Laitetaanpa vielä Lawfaren näkemys, mitä kuulemistilaisuudessa tapahtui. Kun asiasta oli erilaisia näkemyksiä.
Ilmeisesti 100% republikaaniedustajista ei keskittynyt Cohenin mustamaalaamiseen. Yksi (1) edustaja myös kysyi jotain järkevää.
https://www.lawfareblog.com/cohen-silence-breaks-what-make-wednesdays-testimony
It was really two hearings. One (democrats) was a sometimes frustrating, sometimes incompetent, sometimes serious effort to learn what the committee could about the conduct of the man who currently serves as president of the United States. The other hearing (republicans) alternated in five-minute increments with the first but was a different exercise entirely. It involved a confrontation between a man who had devoted a decade of his life to making Trump’s legal, ethical and personal problems go away—a man who once reveled in being dubbed Trump’s “fixer”—yet who now had become one of those problems, and was being confronted by a phalanx of 16 applicants for his old role.
Indeed, with the notable exception of Rep. Justin Amash, who
engaged in a serious colloquy with Cohen about how Trump communicates indirect orders to his subordinates, none of the Republican members of the committee showed any serious interest in developing the factual record about the president’s conduct: not on matters related to
L’Affaire Russe, not on payments to paramours, not on other corruption matters. They showed up, rather, as fixers—very much as Cohen himself would only recently have done. They were there merely to discredit the witness. And in this project they confronted a problem: It is actually hard to brand someone as a liar when he walks in, having recently pleaded guilty to any number of lies, and brands himself as a teller of untruths. There’s not much you can say about such a person that he hasn’t just said about himself.

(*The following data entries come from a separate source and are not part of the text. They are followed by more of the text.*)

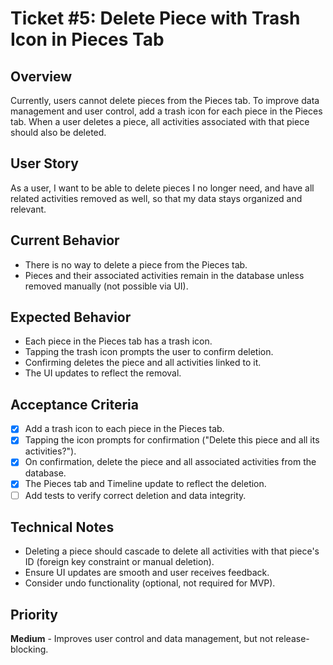 # Ticket #5: Delete Piece with Trash Icon in Pieces Tab

## Overview
Currently, users cannot delete pieces from the Pieces tab. To improve data management and user control, add a trash icon for each piece in the Pieces tab. When a user deletes a piece, all activities associated with that piece should also be deleted.

## User Story
As a user, I want to be able to delete pieces I no longer need, and have all related activities removed as well, so that my data stays organized and relevant.

## Current Behavior
- There is no way to delete a piece from the Pieces tab.
- Pieces and their associated activities remain in the database unless removed manually (not possible via UI).

## Expected Behavior
- Each piece in the Pieces tab has a trash icon.
- Tapping the trash icon prompts the user to confirm deletion.
- Confirming deletes the piece and all activities linked to it.
- The UI updates to reflect the removal.

## Acceptance Criteria
- [x] Add a trash icon to each piece in the Pieces tab.
- [x] Tapping the icon prompts for confirmation ("Delete this piece and all its activities?").
- [x] On confirmation, delete the piece and all associated activities from the database.
- [x] The Pieces tab and Timeline update to reflect the deletion.
- [ ] Add tests to verify correct deletion and data integrity.

## Technical Notes
- Deleting a piece should cascade to delete all activities with that piece's ID (foreign key constraint or manual deletion).
- Ensure UI updates are smooth and user receives feedback.
- Consider undo functionality (optional, not required for MVP).

## Priority
**Medium** - Improves user control and data management, but not release-blocking. 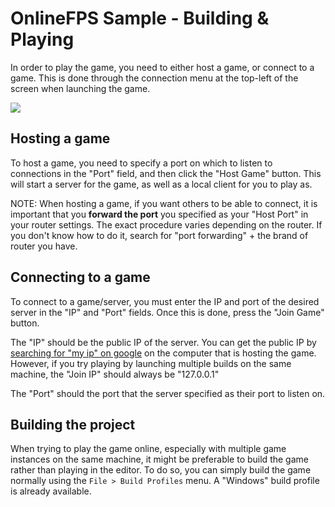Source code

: 
# OnlineFPS Sample - Building & Playing

In order to play the game, you need to either host a game, or connect to a game. This is done through the connection menu at the top-left of the screen when launching the game.

![](../_Images/onlinefps-connection-menu.png)


## Hosting a game

To host a game, you need to specify a port on which to listen to connections in the "Port" field, and then click the "Host Game" button. This will start a server for the game, as well as a local client for you to play as.

NOTE: When hosting a game, if you want others to be able to connect, it is important that you **forward the port** you specified as your "Host Port" in your router settings. The exact procedure varies depending on the router. If you don't know how to do it, search for "port forwarding" + the brand of router you have.


## Connecting to a game

To connect to a game/server, you must enter the IP and port of the desired server in the "IP" and "Port" fields. Once this is done, press the "Join Game" button.

The "IP" should be the public IP of the server. You can get the public IP by [searching for "my ip" on google](https://www.google.com/search?q=my+ip) on the computer that is hosting the game. However, if you try playing by launching multiple builds on the same machine, the "Join IP" should always be "127.0.0.1"

The "Port" should the port that the server specified as their port to listen on.


## Building the project

When trying to play the game online, especially with multiple game instances on the same machine, it might be preferable to build the game rather than playing in the editor. To do so, you can simply build the game normally using the `File > Build Profiles` menu. A "Windows" build profile is already available.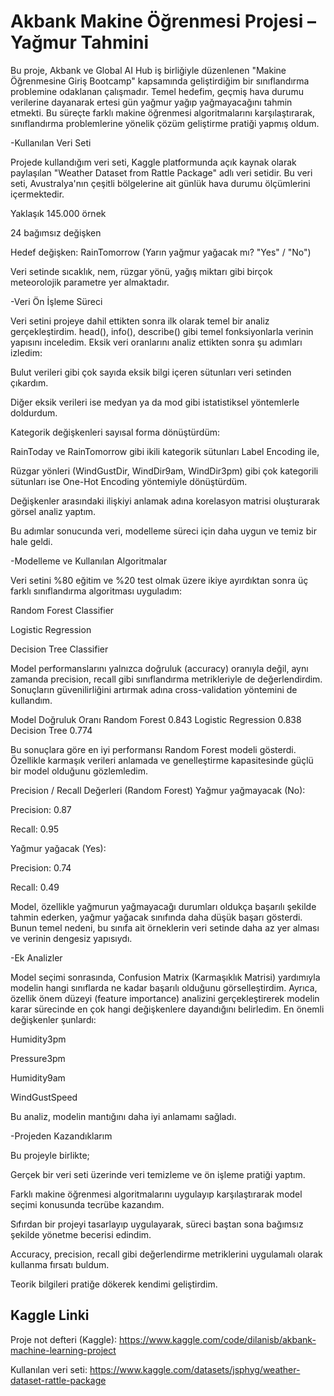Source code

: # Akbank Makine Öğrenmesi Projesi – Yağmur Tahmini

Bu proje, Akbank ve Global AI Hub iş birliğiyle düzenlenen "Makine Öğrenmesine Giriş Bootcamp" kapsamında geliştirdiğim bir sınıflandırma problemine odaklanan çalışmadır. Temel hedefim, geçmiş hava durumu verilerine dayanarak ertesi gün yağmur yağıp yağmayacağını tahmin etmekti. Bu süreçte farklı makine öğrenmesi algoritmalarını karşılaştırarak, sınıflandırma problemlerine yönelik çözüm geliştirme pratiği yapmış oldum.

-Kullanılan Veri Seti

Projede kullandığım veri seti, Kaggle platformunda açık kaynak olarak paylaşılan "Weather Dataset from Rattle Package" adlı veri setidir. Bu veri seti, Avustralya'nın çeşitli bölgelerine ait günlük hava durumu ölçümlerini içermektedir.

Yaklaşık 145.000 örnek

24 bağımsız değişken

Hedef değişken: RainTomorrow (Yarın yağmur yağacak mı? "Yes" / "No")

Veri setinde sıcaklık, nem, rüzgar yönü, yağış miktarı gibi birçok meteorolojik parametre yer almaktadır.

-Veri Ön İşleme Süreci

Veri setini projeye dahil ettikten sonra ilk olarak temel bir analiz gerçekleştirdim. head(), info(), describe() gibi temel fonksiyonlarla verinin yapısını inceledim. Eksik veri oranlarını analiz ettikten sonra şu adımları izledim:

Bulut verileri gibi çok sayıda eksik bilgi içeren sütunları veri setinden çıkardım.

Diğer eksik verileri ise medyan ya da mod gibi istatistiksel yöntemlerle doldurdum.

Kategorik değişkenleri sayısal forma dönüştürdüm:

RainToday ve RainTomorrow gibi ikili kategorik sütunları Label Encoding ile,

Rüzgar yönleri (WindGustDir, WindDir9am, WindDir3pm) gibi çok kategorili sütunları ise One-Hot Encoding yöntemiyle dönüştürdüm.

Değişkenler arasındaki ilişkiyi anlamak adına korelasyon matrisi oluşturarak görsel analiz yaptım.

Bu adımlar sonucunda veri, modelleme süreci için daha uygun ve temiz bir hale geldi.

-Modelleme ve Kullanılan Algoritmalar

Veri setini %80 eğitim ve %20 test olmak üzere ikiye ayırdıktan sonra üç farklı sınıflandırma algoritması uyguladım:

Random Forest Classifier

Logistic Regression

Decision Tree Classifier

Model performanslarını yalnızca doğruluk (accuracy) oranıyla değil, aynı zamanda precision, recall gibi sınıflandırma metrikleriyle de değerlendirdim. Sonuçların güvenilirliğini artırmak adına cross-validation yöntemini de kullandım.

Model	Doğruluk Oranı
Random Forest	0.843
Logistic Regression	0.838
Decision Tree	0.774

Bu sonuçlara göre en iyi performansı Random Forest modeli gösterdi. Özellikle karmaşık verileri anlamada ve genelleştirme kapasitesinde güçlü bir model olduğunu gözlemledim.

Precision / Recall Değerleri (Random Forest)
Yağmur yağmayacak (No):

Precision: 0.87

Recall: 0.95

Yağmur yağacak (Yes):

Precision: 0.74

Recall: 0.49

Model, özellikle yağmurun yağmayacağı durumları oldukça başarılı şekilde tahmin ederken, yağmur yağacak sınıfında daha düşük başarı gösterdi. Bunun temel nedeni, bu sınıfa ait örneklerin veri setinde daha az yer alması ve verinin dengesiz yapısıydı.

-Ek Analizler

Model seçimi sonrasında, Confusion Matrix (Karmaşıklık Matrisi) yardımıyla modelin hangi sınıflarda ne kadar başarılı olduğunu görselleştirdim. Ayrıca, özellik önem düzeyi (feature importance) analizini gerçekleştirerek modelin karar sürecinde en çok hangi değişkenlere dayandığını belirledim. En önemli değişkenler şunlardı:

Humidity3pm

Pressure3pm

Humidity9am

WindGustSpeed

Bu analiz, modelin mantığını daha iyi anlamamı sağladı.

-Projeden Kazandıklarım

Bu projeyle birlikte;

Gerçek bir veri seti üzerinde veri temizleme ve ön işleme pratiği yaptım.

Farklı makine öğrenmesi algoritmalarını uygulayıp karşılaştırarak model seçimi konusunda tecrübe kazandım.

Sıfırdan bir projeyi tasarlayıp uygulayarak, süreci baştan sona bağımsız şekilde yönetme becerisi edindim.

Accuracy, precision, recall gibi değerlendirme metriklerini uygulamalı olarak kullanma fırsatı buldum.

Teorik bilgileri pratiğe dökerek kendimi geliştirdim.

## Kaggle Linki
Proje not defteri (Kaggle):
https://www.kaggle.com/code/dilanisb/akbank-machine-learning-project

Kullanılan veri seti:
https://www.kaggle.com/datasets/jsphyg/weather-dataset-rattle-package

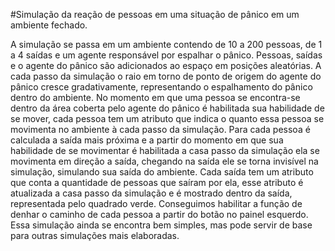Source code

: #Simulação da reação de pessoas em uma situação de pânico em um ambiente fechado.


A simulação se passa em um ambiente contendo de 10 a 200 pessoas, de 1 a 4 saídas e um agente responsável por espalhar o pânico. Pessoas, saídas e o agente do pânico são adicionados ao espaço em posições aleatórias. A cada passo da simulação o raio em torno de ponto de origem do agente do pânico cresce gradativamente, representando o espalhamento do pânico dentro do ambiente. No momento em que uma pessoa se encontra-se dentro da área coberta pelo agente do pânico é habilitada sua habilidade de se mover, cada pessoa tem um atributo que indica o quanto essa pessoa se movimenta no ambiente à cada passo da simulação. Para cada pessoa é calculada a saída mais próxima e a partir do momento em que sua habilidade de se movimentar é habilitada a casa passo da simulação ela se movimenta em direção a saída, chegando na saída ele se torna invisível na simulação, simulando sua saída do ambiente. Cada saída tem um atributo que conta a quantidade de pessoas que saíram por ela, esse atributo é atualizada a casa passo da simulação e é mostrado dentro da saída, representada pelo quadrado verde. Conseguimos habilitar a função de denhar o caminho de cada pessoa a partir do botão no painel esquerdo. Essa simulação ainda se encontra bem simples, mas pode servir de base para outras simulações mais elaboradas.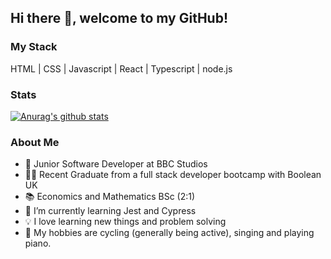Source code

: ## Hi there 👋, welcome to my GitHub!

### My Stack

HTML | CSS | Javascript | React | Typescript | node.js

### Stats

[![Anurag's github stats](https://github-readme-stats.vercel.app/api?username=marianphillips)](https://github.com/anuraghazra/github-readme-stats)

### About Me

- 👩 Junior Software Developer at BBC Studios
- 👩‍🎓 Recent Graduate from a full stack developer bootcamp with Boolean UK
- 📚 Economics and Mathematics BSc (2:1)
- 🌱 I’m currently learning Jest and Cypress
- 💡 I love learning new things and problem solving
- 🏐 My hobbies are cycling (generally being active), singing and playing piano.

This didn’t stop members from trying. They berated Cohen. They declared him not credible. They attacked the committee majority for having a witness who would soon go to prison for lying to Congress. And they almost entirely refused to engage the substance of what Cohen was saying. But at the end of the day, the spectacle this generated had changed very little. Cohen was saying the things he was saying; he still had the documents he had brought. And the man about whom he was talking was still of a character that lent credence to his allegations. Despite the spectacle, Cohen’s testimony revealed a lot.